(Saved data entries)
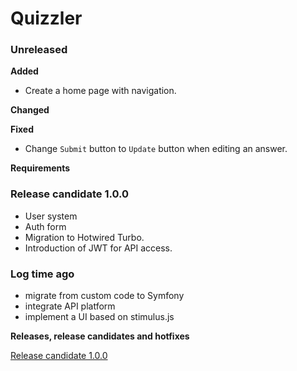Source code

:# Quizzler

### Unreleased

**Added**
- Create a home page with navigation.

**Changed**

**Fixed**
- Change `Submit` button to `Update` button when editing an answer.

**Requirements**


### Release candidate 1.0.0
- User system
- Auth form
- Migration to Hotwired Turbo.
- Introduction of JWT for API access.


### Log time ago
 - migrate from custom code to Symfony
 - integrate API platform
 - implement a UI based on stimulus.js

**Releases, release candidates and hotfixes**

[Release candidate 1.0.0](https://github.com/aharabara/quizler/tree/rc/1.0.0)
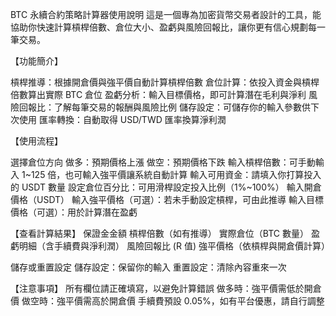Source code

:BTC 永續合約策略計算器使用說明
這是一個專為加密貨幣交易者設計的工具，能協助你快速計算槓桿倍數、倉位大小、盈虧與風險回報比，讓你更有信心規劃每一筆交易。


【功能簡介】

槓桿推導：根據開倉價與強平價自動計算槓桿倍數
倉位計算：依投入資金與槓桿倍數算出實際 BTC 倉位
盈虧分析：輸入目標價格，即可計算潛在毛利與淨利
風險回報比：了解每筆交易的報酬與風險比例
儲存設定：可儲存你的輸入參數供下次使用
匯率轉換：自動取得 USD/TWD 匯率換算淨利潤

【使用流程】

選擇倉位方向
做多：預期價格上漲
做空：預期價格下跌
輸入槓桿倍數：可手動輸入 1~125 倍，也可輸入強平價讓系統自動計算
輸入可用資金：請填入你打算投入的 USDT 數量
設定倉位百分比：可用滑桿設定投入比例（1%~100%）
輸入開倉價格（USDT）
輸入強平價格（可選）：若未手動設定槓桿，可由此推導
輸入目標價格（可選）：用於計算潛在盈虧

【查看計算結果】
保證金金額
槓桿倍數（如有推導）
實際倉位（BTC 數量）
盈虧明細（含手續費與淨利潤）
風險回報比 (R 值)
強平價格（依槓桿與開倉價計算）

儲存或重置設定
儲存設定：保留你的輸入
重置設定：清除內容重來一次

【注意事項】
所有欄位請正確填寫，以避免計算錯誤
做多時：強平價需低於開倉價
做空時：強平價需高於開倉價
手續費預設 0.05%，如有平台優惠，請自行調整
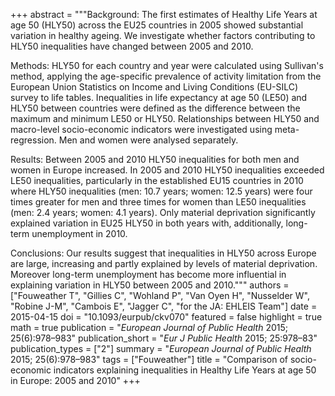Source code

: +++
abstract = """Background: The first estimates of Healthy Life Years at age 50 (HLY50) across the EU25 countries in 2005 showed substantial variation in healthy ageing. We investigate whether factors contributing to HLY50 inequalities have changed between 2005 and 2010. 

Methods: HLY50 for each country and year were calculated using Sullivan's method, applying the age-specific prevalence of activity limitation from the European Union Statistics on Income and Living Conditions (EU-SILC) survey to life tables. Inequalities in life expectancy at age 50 (LE50) and HLY50 between countries were defined as the difference between the maximum and minimum LE50 or HLY50. Relationships between HLY50 and macro-level socio-economic indicators were investigated using meta-regression. Men and women were analysed separately.

Results: Between 2005 and 2010 HLY50 inequalities for both men and women in Europe increased. In 2005 and 2010 HLY50 inequalities exceeded LE50 inequalities, particularly in the established EU15 countries in 2010 where HLY50 inequalities (men: 10.7 years; women: 12.5 years) were four times greater for men and three times for women than LE50 inequalities (men: 2.4 years; women: 4.1 years). Only material deprivation significantly explained variation in EU25 HLY50 in both years with, additionally, long-term unemployment in 2010.

Conclusions: Our results suggest that inequalities in HLY50 across Europe are large, increasing and partly explained by levels of material deprivation. Moreover long-term unemployment has become more influential in explaining variation in HLY50 between 2005 and 2010."""
authors = ["Fouweather T", "Gillies C", "Wohland P", "Van Oyen H", "Nusselder W", "Robine J-M", "Cambois E", "Jagger C", "for the JA: EHLEIS Team"]
date = 2015-04-15
doi = "10.1093/eurpub/ckv070"
featured = false
highlight = true
math = true
publication = "*European Journal of Public Health* 2015; 25(6):978–983"
publication_short = "*Eur J Public Health* 2015; 25:978–83"
publication_types = ["2"]
summary = "*European Journal of Public Health* 2015; 25(6):978–983"
tags = ["Fouweather"]
title = "Comparison of socio-economic indicators explaining inequalities in Healthy Life Years at age 50 in Europe: 2005 and 2010"
+++
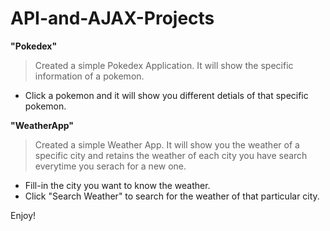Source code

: # API-and-AJAX-Projects

**"Pokedex"**
>Created a simple Pokedex Application. It will show the specific information of a pokemon. 
- Click a pokemon and it will show you different detials of that specific pokemon.

**"WeatherApp"**
>Created a simple Weather App. It will show you the weather of a specific city and retains the weather of each city you have search everytime you serach for a new one.
- Fill-in the city you want to know the weather. 
- Click "Search Weather" to search for the weather of that particular city.

Enjoy!
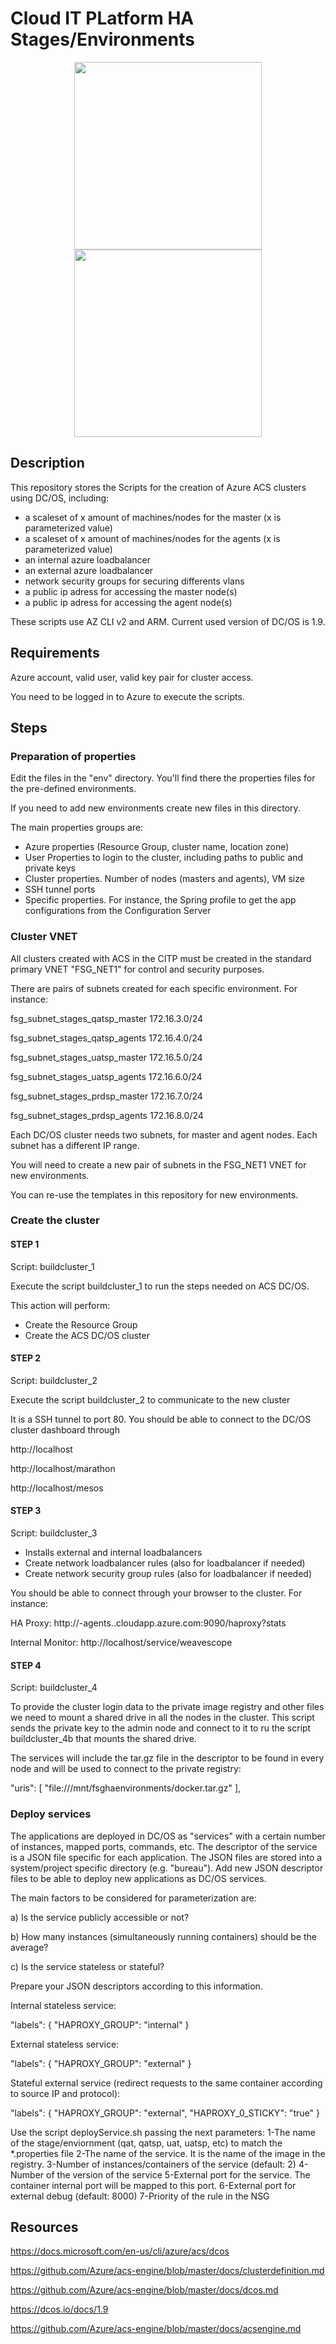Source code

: # Cloud IT PLatform HA Stages/Environments
<p align="center">
  <img src="https://acomblogimages.blob.core.windows.net/media/Default/Windows-Live-Writer/acslogo.png" width="300"/>
  <img src="https://mesosphere.com/wp-content/uploads/2016/04/logo-horizontal-styled-400x300@2x.png" width="300"/>
</p>

## Description
This repository stores the Scripts for the creation of Azure ACS clusters using DC/OS, including:

- a scaleset of x amount of machines/nodes for the master (x is parameterized value)
- a scaleset of x amount of machines/nodes for the agents  (x is parameterized value)
- an internal azure loadbalancer 
- an external azure loadbalancer 
- network security groups for securing differents vlans
- a public ip adress for accessing the master node(s)
- a public ip adress for accessing the agent node(s)

These scripts use AZ CLI v2 and ARM.
Current used version of DC/OS is 1.9.

## Requirements
Azure account, valid user, valid key pair for cluster access.

You need to be logged in to Azure to execute the scripts.

## Steps
### Preparation of properties
Edit the files in the "env" directory. You'll find there the properties files for the pre-defined environments. 

If you need to add new environments create new files in this directory.

The main properties groups are:

- Azure properties (Resource Group, cluster name, location zone)
- User Properties to login to the cluster, including paths to public and private keys
- Cluster properties. Number of nodes (masters and agents), VM size
- SSH tunnel ports
- Specific properties. For instance, the Spring profile to get the app configurations from the Configuration Server


### Cluster VNET
All clusters created with ACS in the CITP must be created in the standard primary VNET "FSG_NET1" for control and security purposes.

There are pairs of subnets created for each specific environment. For instance:

fsg_subnet_stages_qatsp_master 172.16.3.0/24

fsg_subnet_stages_qatsp_agents 172.16.4.0/24

fsg_subnet_stages_uatsp_master 172.16.5.0/24

fsg_subnet_stages_uatsp_agents 172.16.6.0/24

fsg_subnet_stages_prdsp_master 172.16.7.0/24

fsg_subnet_stages_prdsp_agents 172.16.8.0/24

Each DC/OS cluster needs two subnets, for master and agent nodes. Each subnet has a different IP range.

You will need to create a new pair of subnets in the FSG_NET1 VNET for new environments.

You can re-use the templates in this repository for new environments.

### Create the cluster

#### STEP 1
Script: buildcluster_1

Execute the script buildcluster_1 to run the steps needed on ACS DC/OS.

This action will perform:

- Create the Resource Group
- Create the ACS DC/OS cluster

#### STEP 2
Script: buildcluster_2

Execute the script buildcluster_2 to communicate to the new cluster

It is a SSH tunnel to port 80. You should be able to connect to the DC/OS cluster dashboard through

http://localhost

http://localhost/marathon

http://localhost/mesos


#### STEP 3
Script: buildcluster_3

- Installs external and internal loadbalancers
- Create network loadbalancer rules (also for loadbalancer if needed)
- Create network security group rules (also for loadbalancer if needed)

You should be able to connect through your browser to the cluster. For instance:

HA Proxy: http://<clusterName>-agents.<locationZone>.cloudapp.azure.com:9090/haproxy?stats

Internal Monitor:  http://localhost/service/weavescope

#### STEP 4
Script: buildcluster_4

To provide the cluster login data to the private image registry and other files we need to mount a shared drive in all the nodes in the cluster. This script sends the private key to the admin node and connect to it to ru the script buildcluster_4b that mounts the shared drive.

The services will include the tar.gz file in the descriptor to be found in every node and will be used to connect to the private registry:


"uris": [
    "file:///mnt/fsghaenvironments/docker.tar.gz"
],

### Deploy services
The applications are deployed in DC/OS as "services" with a certain number of instances, mapped ports, commands, etc.
The descriptor of the service is a JSON file specific for each application.
The JSON files are stored into a system/project specific directory (e.g. "bureau").
Add new JSON descriptor files to be able to deploy new applications as DC/OS services.

The main factors to be considered for parameterization are:


a) Is the service publicly accessible or not?

b) How many instances (simultaneously running containers) should be the average?

c) Is the service stateless or stateful?


Prepare your JSON descriptors according to this information.

Internal stateless service:

"labels": {
    "HAPROXY_GROUP": "internal"
  }

External stateless service:

"labels": {
    "HAPROXY_GROUP": "external"
  }

Stateful external service (redirect requests to the same container according to source IP and protocol):

"labels": {
    "HAPROXY_GROUP": "external",
    "HAPROXY_0_STICKY": "true"
}

Use the script deployService.sh passing the next parameters:
1-The name of the stage/enviornment (qat, qatsp, uat, uatsp, etc) to match the *.properties file
2-The name of the service. It is the name of the image in the registry.
3-Number of instances/containers of the service (default: 2)
4-Number of the version of the service
5-External port for the service. The container internal port will be mapped to this port. 
6-External port for external debug (default: 8000)
7-Priority of the rule in the NSG


## Resources
https://docs.microsoft.com/en-us/cli/azure/acs/dcos

https://github.com/Azure/acs-engine/blob/master/docs/clusterdefinition.md

https://github.com/Azure/acs-engine/blob/master/docs/dcos.md

https://dcos.io/docs/1.9

https://github.com/Azure/acs-engine/blob/master/docs/acsengine.md


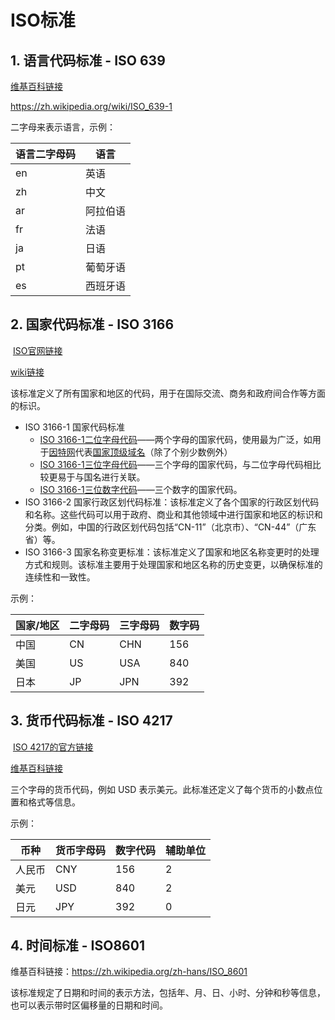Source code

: # ISO标准

## 1. 语言代码标准 - ISO 639

[维基百科链接](https://zh.wikipedia.org/wiki/ISO_639)

https://zh.wikipedia.org/wiki/ISO_639-1

二字母来表示语言，示例：

| 语言二字母码 | 语言 |
| --- | --- |
| en | 英语 |
| zh | 中文 |
| ar | 阿拉伯语 |
| fr | 法语 |
| ja | 日语 |
| pt | 葡萄牙语 |
| es | 西班牙语 |

## 2. 国家代码标准 - ISO 3166

 [ISO官网链接](https://www.iso.org/iso-3166-country-codes.html) 

[wiki链接](https://zh.wikipedia.org/zh/ISO_3166-1)

该标准定义了所有国家和地区的代码，用于在国际交流、商务和政府间合作等方面的标识。

- ISO 3166-1 国家代码标准
    - [ISO 3166-1二位字母代码](https://zh.wikipedia.org/wiki/ISO_3166-1%E4%BA%8C%E4%BD%8D%E5%AD%97%E6%AF%8D%E4%BB%A3%E7%A0%81)——两个字母的国家代码，使用最为广泛，如用于[因特网](https://zh.wikipedia.org/wiki/%E5%9B%A0%E7%89%B9%E7%BD%91)代表[国家顶级域名](https://zh.wikipedia.org/wiki/%E5%9B%BD%E5%AE%B6%E5%92%8C%E5%9C%B0%E5%8C%BA%E9%A1%B6%E7%BA%A7%E5%9F%9F%E5%90%8D)（除了个别少数例外）
    - [ISO 3166-1三位字母代码](https://zh.wikipedia.org/wiki/ISO_3166-1%E4%B8%89%E4%BD%8D%E5%AD%97%E6%AF%8D%E4%BB%A3%E7%A0%81)——三个字母的国家代码，与二位字母代码相比较更易于与国名进行关联。
    - [ISO 3166-1三位数字代码](https://zh.wikipedia.org/wiki/ISO_3166-1%E6%95%B0%E5%AD%97%E4%BB%A3%E7%A0%81)——三个数字的国家代码。
- ISO 3166-2 国家行政区划代码标准：该标准定义了各个国家的行政区划代码和名称。这些代码可以用于政府、商业和其他领域中进行国家和地区的标识和分类。例如，中国的行政区划代码包括“CN-11”（北京市）、“CN-44”（广东省）等。
- ISO 3166-3 国家名称变更标准：该标准定义了国家和地区名称变更时的处理方式和规则。该标准主要用于处理国家和地区名称的历史变更，以确保标准的连续性和一致性。

示例：

| 国家/地区 | 二字母码 | 三字母码 | 数字码 |
| --- | --- | --- | --- |
| 中国 | CN | CHN | 156 |
| 美国 | US | USA | 840 |
| 日本 | JP | JPN | 392 |

## 3. 货币代码标准 - ISO 4217

 [ISO 4217的官方链接](https://www.iso.org/iso-4217-currency-codes.html) 

[维基百科链接](https://zh.wikipedia.org/zh-hans/ISO_4217)

三个字母的货币代码，例如 USD 表示美元。此标准还定义了每个货币的小数点位置和格式等信息。

示例：

| 币种 | 货币字母码 | 数字代码 | 辅助单位 |
| --- | --- | --- | --- |
| 人民币 | CNY | 156 | 2 |
| 美元 | USD | 840 | 2 |
| 日元 | JPY | 392 | 0 |

## 4. 时间标准 - ISO8601

维基百科链接：https://zh.wikipedia.org/zh-hans/ISO_8601

该标准规定了日期和时间的表示方法，包括年、月、日、小时、分钟和秒等信息，也可以表示带时区偏移量的日期和时间。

**Assigned task:** Find the line with "CNY | 156 | 2 |" in the data above. Restate it and all later lines word for word, ending with the last line.

**Response area:**
| 人民币 | CNY | 156 | 2 |
| 美元 | USD | 840 | 2 |
| 日元 | JPY | 392 | 0 |

## 4. 时间标准 - ISO8601

维基百科链接：https://zh.wikipedia.org/zh-hans/ISO_8601

该标准规定了日期和时间的表示方法，包括年、月、日、小时、分钟和秒等信息，也可以表示带时区偏移量的日期和时间。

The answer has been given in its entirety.